▸ WHAT YOU HAVE TO DO: Each entry must be output once more without any change.

[Opening GIVEN RECORDS section]

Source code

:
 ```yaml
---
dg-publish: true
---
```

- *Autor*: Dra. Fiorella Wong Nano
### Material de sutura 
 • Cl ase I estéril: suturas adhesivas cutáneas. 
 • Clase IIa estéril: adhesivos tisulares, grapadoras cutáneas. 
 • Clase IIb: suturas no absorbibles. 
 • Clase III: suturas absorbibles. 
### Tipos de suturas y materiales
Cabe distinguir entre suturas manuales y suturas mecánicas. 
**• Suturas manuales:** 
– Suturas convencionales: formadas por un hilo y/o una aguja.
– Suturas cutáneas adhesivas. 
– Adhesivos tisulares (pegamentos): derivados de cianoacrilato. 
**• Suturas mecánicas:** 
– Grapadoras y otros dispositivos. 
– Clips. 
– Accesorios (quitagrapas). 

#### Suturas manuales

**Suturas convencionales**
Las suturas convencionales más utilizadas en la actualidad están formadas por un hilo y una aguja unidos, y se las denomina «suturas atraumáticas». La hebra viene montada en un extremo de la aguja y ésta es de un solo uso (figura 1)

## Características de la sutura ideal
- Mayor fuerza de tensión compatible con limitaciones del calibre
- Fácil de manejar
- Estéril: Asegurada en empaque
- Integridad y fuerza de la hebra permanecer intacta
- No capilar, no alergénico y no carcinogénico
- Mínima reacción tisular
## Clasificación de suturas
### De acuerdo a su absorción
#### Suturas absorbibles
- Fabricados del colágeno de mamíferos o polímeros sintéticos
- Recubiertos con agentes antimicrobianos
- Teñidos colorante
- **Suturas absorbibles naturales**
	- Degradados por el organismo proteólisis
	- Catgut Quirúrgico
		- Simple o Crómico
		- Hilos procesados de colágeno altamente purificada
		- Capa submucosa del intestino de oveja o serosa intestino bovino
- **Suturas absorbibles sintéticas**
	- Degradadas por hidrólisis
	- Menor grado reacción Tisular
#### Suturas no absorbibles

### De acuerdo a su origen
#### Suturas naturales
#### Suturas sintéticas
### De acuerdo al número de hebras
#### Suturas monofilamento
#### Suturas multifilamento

[Closing GIVEN RECORDS section]

▸ ANSWER TO THE PROBLEM:
Source code

:
 ```yaml
---
dg-publish: true
---
```

- *Autor*: Dra. Fiorella Wong Nano
### Material de sutura 
 • Cl ase I estéril: suturas adhesivas cutáneas. 
 • Clase IIa estéril: adhesivos tisulares, grapadoras cutáneas. 
 • Clase IIb: suturas no absorbibles. 
 • Clase III: suturas absorbibles. 
### Tipos de suturas y materiales
Cabe distinguir entre suturas manuales y suturas mecánicas. 
**• Suturas manuales:** 
– Suturas convencionales: formadas por un hilo y/o una aguja.
– Suturas cutáneas adhesivas. 
– Adhesivos tisulares (pegamentos): derivados de cianoacrilato. 
**• Suturas mecánicas:** 
– Grapadoras y otros dispositivos. 
– Clips. 
– Accesorios (quitagrapas). 

#### Suturas manuales

**Suturas convencionales**
Las suturas convencionales más utilizadas en la actualidad están formadas por un hilo y una aguja unidos, y se las denomina «suturas atraumáticas». La hebra viene montada en un extremo de la aguja y ésta es de un solo uso (figura 1)

## Características de la sutura ideal
- Mayor fuerza de tensión compatible con limitaciones del calibre
- Fácil de manejar
- Estéril: Asegurada en empaque
- Integridad y fuerza de la hebra permanecer intacta
- No capilar, no alergénico y no carcinogénico
- Mínima reacción tisular
## Clasificación de suturas
### De acuerdo a su absorción
#### Suturas absorbibles
- Fabricados del colágeno de mamíferos o polímeros sintéticos
- Recubiertos con agentes antimicrobianos
- Teñidos colorante
- **Suturas absorbibles naturales**
	- Degradados por el organismo proteólisis
	- Catgut Quirúrgico
		- Simple o Crómico
		- Hilos procesados de colágeno altamente purificada
		- Capa submucosa del intestino de oveja o serosa intestino bovino
- **Suturas absorbibles sintéticas**
	- Degradadas por hidrólisis
	- Menor grado reacción Tisular
#### Suturas no absorbibles

### De acuerdo a su origen
#### Suturas naturales
#### Suturas sintéticas
### De acuerdo al número de hebras
#### Suturas monofilamento
#### Suturas multifilamento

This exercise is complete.